WHAT THE TASK REQUIRES →
Print every entry, word for word, and skip the images.

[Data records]
>>>>>
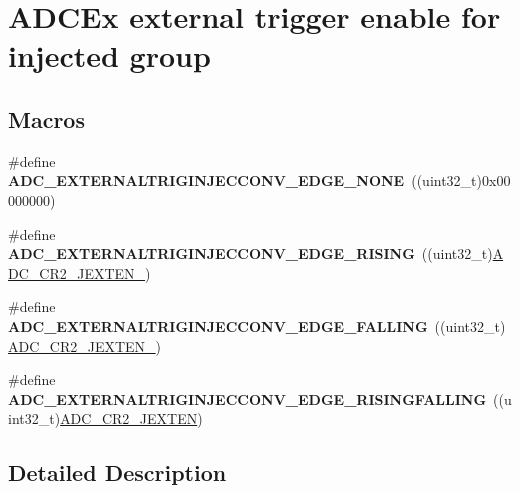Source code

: \hypertarget{group___a_d_c_ex___external__trigger__edge___injected}{\section{A\-D\-C\-Ex external trigger enable for injected group}
\label{group___a_d_c_ex___external__trigger__edge___injected}
}
\subsection*{Macros}
\begin{DoxyCompactItemize}
\item 
\hypertarget{group___a_d_c_ex___external__trigger__edge___injected_ga5ef4af64eb11cd75fac665eb7dce016b}{\#define {\bfseries A\-D\-C\-\_\-\-E\-X\-T\-E\-R\-N\-A\-L\-T\-R\-I\-G\-I\-N\-J\-E\-C\-C\-O\-N\-V\-\_\-\-E\-D\-G\-E\-\_\-\-N\-O\-N\-E}~((uint32\-\_\-t)0x00000000)}\label{group___a_d_c_ex___external__trigger__edge___injected_ga5ef4af64eb11cd75fac665eb7dce016b}

\item 
\hypertarget{group___a_d_c_ex___external__trigger__edge___injected_ga79010c28c68ef0c2a19c021adcf983d2}{\#define {\bfseries A\-D\-C\-\_\-\-E\-X\-T\-E\-R\-N\-A\-L\-T\-R\-I\-G\-I\-N\-J\-E\-C\-C\-O\-N\-V\-\_\-\-E\-D\-G\-E\-\_\-\-R\-I\-S\-I\-N\-G}~((uint32\-\_\-t)\hyperlink{group___peripheral___registers___bits___definition_ga0b3c99510de210ff3137ff8de328889b}{A\-D\-C\-\_\-\-C\-R2\-\_\-\-J\-E\-X\-T\-E\-N\-\_})}\label{group___a_d_c_ex___external__trigger__edge___injected_ga79010c28c68ef0c2a19c021adcf983d2}

\item 
\hypertarget{group___a_d_c_ex___external__trigger__edge___injected_ga34a788461ea897390ea0854808a0a326}{\#define {\bfseries A\-D\-C\-\_\-\-E\-X\-T\-E\-R\-N\-A\-L\-T\-R\-I\-G\-I\-N\-J\-E\-C\-C\-O\-N\-V\-\_\-\-E\-D\-G\-E\-\_\-\-F\-A\-L\-L\-I\-N\-G}~((uint32\-\_\-t)\hyperlink{group___peripheral___registers___bits___definition_ga949c70fdf36a32a6afcbf44fec123832}{A\-D\-C\-\_\-\-C\-R2\-\_\-\-J\-E\-X\-T\-E\-N\-\_})}\label{group___a_d_c_ex___external__trigger__edge___injected_ga34a788461ea897390ea0854808a0a326}

\item 
\hypertarget{group___a_d_c_ex___external__trigger__edge___injected_gad9982de1061b65924dd62873e95fd803}{\#define {\bfseries A\-D\-C\-\_\-\-E\-X\-T\-E\-R\-N\-A\-L\-T\-R\-I\-G\-I\-N\-J\-E\-C\-C\-O\-N\-V\-\_\-\-E\-D\-G\-E\-\_\-\-R\-I\-S\-I\-N\-G\-F\-A\-L\-L\-I\-N\-G}~((uint32\-\_\-t)\hyperlink{group___peripheral___registers___bits___definition_ga07330f702208792faca3a563dc4fd9c6}{A\-D\-C\-\_\-\-C\-R2\-\_\-\-J\-E\-X\-T\-E\-N})}\label{group___a_d_c_ex___external__trigger__edge___injected_gad9982de1061b65924dd62873e95fd803}

\end{DoxyCompactItemize}


\subsection{Detailed Description}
<<<<<
RESPONSE BELOW →
Source code

: \hypertarget{group___a_d_c_ex___external__trigger__edge___injected}{\section{A\-D\-C\-Ex external trigger enable for injected group}
\label{group___a_d_c_ex___external__trigger__edge___injected}
}
\subsection*{Macros}
\begin{DoxyCompactItemize}
\item 
\hypertarget{group___a_d_c_ex___external__trigger__edge___injected_ga5ef4af64eb11cd75fac665eb7dce016b}{\#define {\bfseries A\-D\-C\-\_\-\-E\-X\-T\-E\-R\-N\-A\-L\-T\-R\-I\-G\-I\-N\-J\-E\-C\-C\-O\-N\-V\-\_\-\-E\-D\-G\-E\-\_\-\-N\-O\-N\-E}~((uint32\-\_\-t)0x00000000)}\label{group___a_d_c_ex___external__trigger__edge___injected_ga5ef4af64eb11cd75fac665eb7dce016b}

\item 
\hypertarget{group___a_d_c_ex___external__trigger__edge___injected_ga79010c28c68ef0c2a19c021adcf983d2}{\#define {\bfseries A\-D\-C\-\_\-\-E\-X\-T\-E\-R\-N\-A\-L\-T\-R\-I\-G\-I\-N\-J\-E\-C\-C\-O\-N\-V\-\_\-\-E\-D\-G\-E\-\_\-\-R\-I\-S\-I\-N\-G}~((uint32\-\_\-t)\hyperlink{group___peripheral___registers___bits___definition_ga0b3c99510de210ff3137ff8de328889b}{A\-D\-C\-\_\-\-C\-R2\-\_\-\-J\-E\-X\-T\-E\-N\-\_})}\label{group___a_d_c_ex___external__trigger__edge___injected_ga79010c28c68ef0c2a19c021adcf983d2}

\item 
\hypertarget{group___a_d_c_ex___external__trigger__edge___injected_ga34a788461ea897390ea0854808a0a326}{\#define {\bfseries A\-D\-C\-\_\-\-E\-X\-T\-E\-R\-N\-A\-L\-T\-R\-I\-G\-I\-N\-J\-E\-C\-C\-O\-N\-V\-\_\-\-E\-D\-G\-E\-\_\-\-F\-A\-L\-L\-I\-N\-G}~((uint32\-\_\-t)\hyperlink{group___peripheral___registers___bits___definition_ga949c70fdf36a32a6afcbf44fec123832}{A\-D\-C\-\_\-\-C\-R2\-\_\-\-J\-E\-X\-T\-E\-N\-\_})}\label{group___a_d_c_ex___external__trigger__edge___injected_ga34a788461ea897390ea0854808a0a326}

\item 
\hypertarget{group___a_d_c_ex___external__trigger__edge___injected_gad9982de1061b65924dd62873e95fd803}{\#define {\bfseries A\-D\-C\-\_\-\-E\-X\-T\-E\-R\-N\-A\-L\-T\-R\-I\-G\-I\-N\-J\-E\-C\-C\-O\-N\-V\-\_\-\-E\-D\-G\-E\-\_\-\-R\-I\-S\-I\-N\-G\-F\-A\-L\-L\-I\-N\-G}~((uint32\-\_\-t)\hyperlink{group___peripheral___registers___bits___definition_ga07330f702208792faca3a563dc4fd9c6}{A\-D\-C\-\_\-\-C\-R2\-\_\-\-J\-E\-X\-T\-E\-N})}\label{group___a_d_c_ex___external__trigger__edge___injected_gad9982de1061b65924dd62873e95fd803}

\end{DoxyCompactItemize}


\subsection{Detailed Description}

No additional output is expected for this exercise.